Unicode and UTF-8

This is part 3 of a 5-part series on character encodings in international data journalism. Check out the other pieces.

Review from The story of ASCII and character encodings

Once upon a time we only had ASCII, which was a 7-bit character set that supported 127 characters. It wasn’t quite enough code points for all the world’s languages, though.

Then came Extended ASCII, which was 8 bits and 255 characters. Still not enough, oddly! It did provide a chance for everyone to make a thousand national variants, though, which still cause problems to this day.

Hexadecimal

Before we start talking about Unicode, we need to take a second to talk about hexadecimal! Hexadecimal (a.k.a. hex) is another numbering system like binary or decimal, except instead of being based on 0-1 or 0-9 it’s 0-F.

Binary Decimal Hex
0000 0 0
0001 1 1
0010 2 2
0011 3 3
1000 8 8
1001 9 9
1010 10 A
1011 11 B
1100 12 C
1101 13 D
1110 14 E
1111 15 F
10000 16 10
10001 17 11
10010 18 12
10010 18 FE
11111110 254 FE
11111111 254 FF

A lot of the time when you’re talking about Unicode, instead of talking about code points using decimal numbers you use hex, just because the numbers are so big.

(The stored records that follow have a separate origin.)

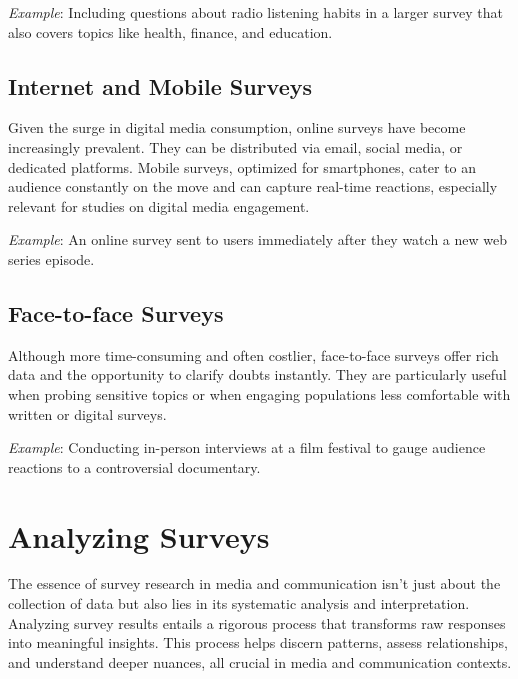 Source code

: \documentclass[
  b5paper]{book}
\begin{document}
\emph{Example}: Including questions about radio listening habits in a larger survey that also covers topics like health, finance, and education.

\hypertarget{internet-and-mobile-surveys}{%
\subsection*{Internet and Mobile Surveys}\label{internet-and-mobile-surveys}}

Given the surge in digital media consumption, online surveys have become increasingly prevalent.
They can be distributed via email, social media, or dedicated platforms.
Mobile surveys, optimized for smartphones, cater to an audience constantly on the move and can capture real-time reactions, especially relevant for studies on digital media engagement.

\emph{Example}: An online survey sent to users immediately after they watch a new web series episode.

\hypertarget{face-to-face-surveys}{%
\subsection*{Face-to-face Surveys}\label{face-to-face-surveys}}

Although more time-consuming and often costlier, face-to-face surveys offer rich data and the opportunity to clarify doubts instantly.
They are particularly useful when probing sensitive topics or when engaging populations less comfortable with written or digital surveys.

\emph{Example}: Conducting in-person interviews at a film festival to gauge audience reactions to a controversial documentary.

\hypertarget{analyzing-surveys}{%
\section{Analyzing Surveys}\label{analyzing-surveys}}

The essence of survey research in media and communication isn't just about the collection of data but also lies in its systematic analysis and interpretation.
Analyzing survey results entails a rigorous process that transforms raw responses into meaningful insights.
This process helps discern patterns, assess relationships, and understand deeper nuances, all crucial in media and communication contexts.
\end{document}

That means you’ll usually see something like 1F4B8 instead of 128184.

This makes sense because 1) it takes up a lot less space, and 2) every binary 1111 is a hexadecimal F, so it’s easy to convert something like 1111 0000 1111 into F0F, even if you don’t know what the decimal numbering is.

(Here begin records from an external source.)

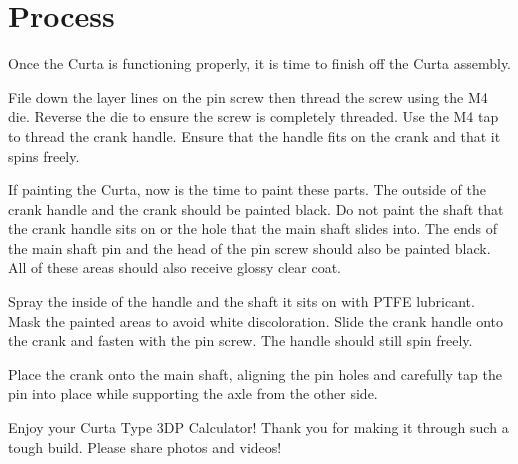 \documentclass[openany]{book}
\begin{document}
\section{Process}
Once the Curta is functioning properly, it is time to finish off the Curta assembly.

File down the layer lines on the pin screw then thread the screw using the M4 die. Reverse the die to ensure the screw is completely threaded. Use the M4 tap to thread the crank handle. Ensure that the handle fits on the crank and that it spins freely.

If painting the Curta, now is the time to paint these parts. The outside of the crank handle and the crank should be painted black. Do not paint the shaft that the crank handle sits on or the hole that the main shaft slides into. The ends of the main shaft pin and the head of the pin screw should also be painted black. All of these areas should also receive glossy clear coat.

Spray the inside of the handle and the shaft it sits on with PTFE lubricant. Mask the painted areas to avoid white discoloration. Slide the crank handle onto the crank and fasten with the pin screw. The handle should still spin freely.

Place the crank onto the main shaft, aligning the pin holes and carefully tap the pin into place while supporting the axle from the other side.

Enjoy your Curta Type 3DP Calculator!
Thank you for making it through such a tough build. Please share photos and videos!
\end{document}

NOTE:: When people talk about different numbering systems, they sometimes signal which one they’re using with a little prefix: 0b means binary, and 0x means hex, so: 0b1110110 would be binary, and 0xFF03A would be hexadecimal.

Unicode

After the world got tired of 7- and 8-bit character encodings, they created a character set called Unicode. They didn’t just hop up to 9 bits, either. They put things into overdrive, my friends, and went right to thirty-two bits. Let’s examine the difference:

Number of bits Largest Number (Binary) Range (Decimal)
7-bit 111 1111 0-127
8-bit 1111 1111 0-255
32-bit 1111 1111 1111 1111 1111 1111 1111 1111 0-4,294,967,295

That’s a lot, right? Due to magic technical specifications, Unicode can’t actually use that entire range, but it does a pretty good job:

Encoding Number of bits Supported Code Points
ASCII 7 127
Extended ASCII 8 255
Unicode 32 1,114,112

Do we have a million different symbols and characters across the planet? No, not yet. Even the big hitter of Chinese only has around fifty thousand.

Currently, Unicode has code points mappings for over 120000 characters, which means it’s at only 10% of its capacity. I guess they learned their lesson and left some room to grow!

Along with characters from languages, emoji also have their own place in Unicode. 128,126 is “alien monster” 👾, and 128,540 is “face with stuck-out tongue and winking eye” 😜.

Emoji Unicode Code Point Name Code Point in Hex
😱 128561 face screaming in fear U+1F631
🐘 128024 elephant U+1F418
💸 128184 money with wings U+1F4B8

When you talk about Unicode code points with hex, you put a U+ in front of it so you know you’re talking Unicode. You can see the entire list over at Unicode.org’s Emoji List.

All of this extra space for more characters should really make our issues go away, but one question remains: if every symbol needs to have a number associated with it, how can we count that high?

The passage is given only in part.